---------- Extracted data

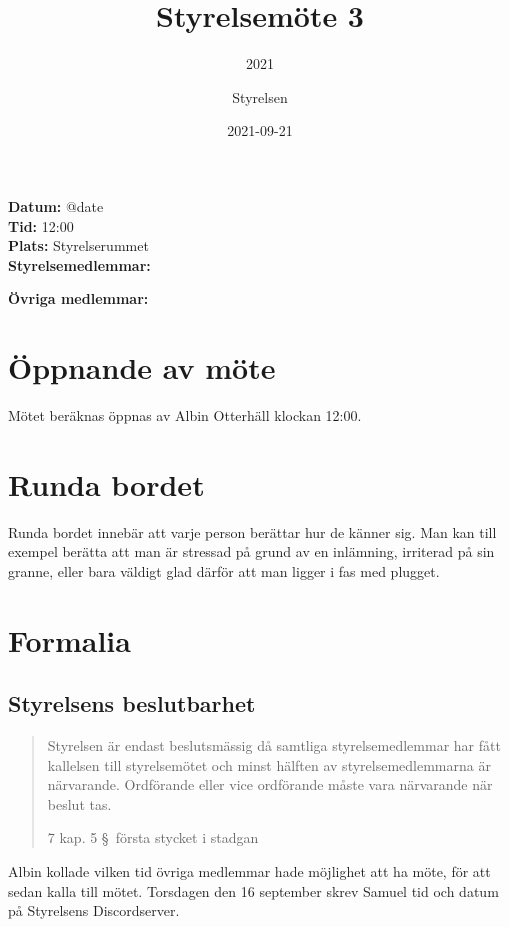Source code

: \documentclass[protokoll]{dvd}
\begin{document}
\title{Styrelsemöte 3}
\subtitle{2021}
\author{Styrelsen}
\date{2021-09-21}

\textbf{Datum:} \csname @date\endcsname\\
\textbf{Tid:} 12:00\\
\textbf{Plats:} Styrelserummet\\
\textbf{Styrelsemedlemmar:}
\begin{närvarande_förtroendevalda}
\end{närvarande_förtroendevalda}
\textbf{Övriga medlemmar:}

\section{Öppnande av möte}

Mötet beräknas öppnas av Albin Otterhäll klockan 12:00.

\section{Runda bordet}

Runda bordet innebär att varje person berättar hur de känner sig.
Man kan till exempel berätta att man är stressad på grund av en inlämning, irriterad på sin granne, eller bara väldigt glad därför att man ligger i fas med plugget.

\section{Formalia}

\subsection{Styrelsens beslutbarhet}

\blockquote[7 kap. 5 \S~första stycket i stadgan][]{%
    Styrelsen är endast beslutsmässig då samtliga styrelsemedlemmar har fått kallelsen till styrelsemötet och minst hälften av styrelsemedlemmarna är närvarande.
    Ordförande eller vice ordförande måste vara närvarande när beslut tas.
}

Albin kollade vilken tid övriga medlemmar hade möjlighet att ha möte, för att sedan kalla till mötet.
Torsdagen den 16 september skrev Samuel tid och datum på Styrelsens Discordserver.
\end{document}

--------------------
---------- Extracted data

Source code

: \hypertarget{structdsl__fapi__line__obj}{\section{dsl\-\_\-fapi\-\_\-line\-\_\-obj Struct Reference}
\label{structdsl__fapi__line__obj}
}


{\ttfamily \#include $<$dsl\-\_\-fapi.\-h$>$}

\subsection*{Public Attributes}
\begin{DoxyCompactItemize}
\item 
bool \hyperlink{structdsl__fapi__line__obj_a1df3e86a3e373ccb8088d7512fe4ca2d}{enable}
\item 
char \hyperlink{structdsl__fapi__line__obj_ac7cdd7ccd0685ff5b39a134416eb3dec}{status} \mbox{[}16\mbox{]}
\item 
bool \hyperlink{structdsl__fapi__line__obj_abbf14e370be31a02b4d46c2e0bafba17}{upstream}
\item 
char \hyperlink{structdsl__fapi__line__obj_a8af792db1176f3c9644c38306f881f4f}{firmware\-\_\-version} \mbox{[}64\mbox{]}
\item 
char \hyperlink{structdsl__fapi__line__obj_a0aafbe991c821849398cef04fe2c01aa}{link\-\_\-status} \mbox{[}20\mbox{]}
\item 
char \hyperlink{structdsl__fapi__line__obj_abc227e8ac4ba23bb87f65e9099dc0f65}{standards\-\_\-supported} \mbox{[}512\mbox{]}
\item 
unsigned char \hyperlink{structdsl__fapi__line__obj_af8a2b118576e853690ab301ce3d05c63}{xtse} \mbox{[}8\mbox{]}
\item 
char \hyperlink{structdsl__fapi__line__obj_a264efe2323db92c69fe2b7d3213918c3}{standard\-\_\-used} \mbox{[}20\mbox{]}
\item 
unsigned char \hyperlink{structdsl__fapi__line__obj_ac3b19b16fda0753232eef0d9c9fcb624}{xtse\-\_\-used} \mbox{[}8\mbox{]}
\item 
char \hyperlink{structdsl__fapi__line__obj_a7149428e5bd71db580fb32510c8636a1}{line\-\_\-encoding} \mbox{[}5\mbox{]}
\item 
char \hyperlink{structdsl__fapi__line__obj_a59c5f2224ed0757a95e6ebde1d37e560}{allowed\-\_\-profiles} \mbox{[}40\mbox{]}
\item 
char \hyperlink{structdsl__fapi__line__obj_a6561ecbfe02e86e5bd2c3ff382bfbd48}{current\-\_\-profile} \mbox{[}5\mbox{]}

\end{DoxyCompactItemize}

--------------------

§ What the task requires:
Show all lines from the data above in which the word "Styrelsens" appears.

§ Solution to this exercise:
\subsection{Styrelsens beslutbarhet}
Torsdagen den 16 september skrev Samuel tid och datum på Styrelsens Discordserver.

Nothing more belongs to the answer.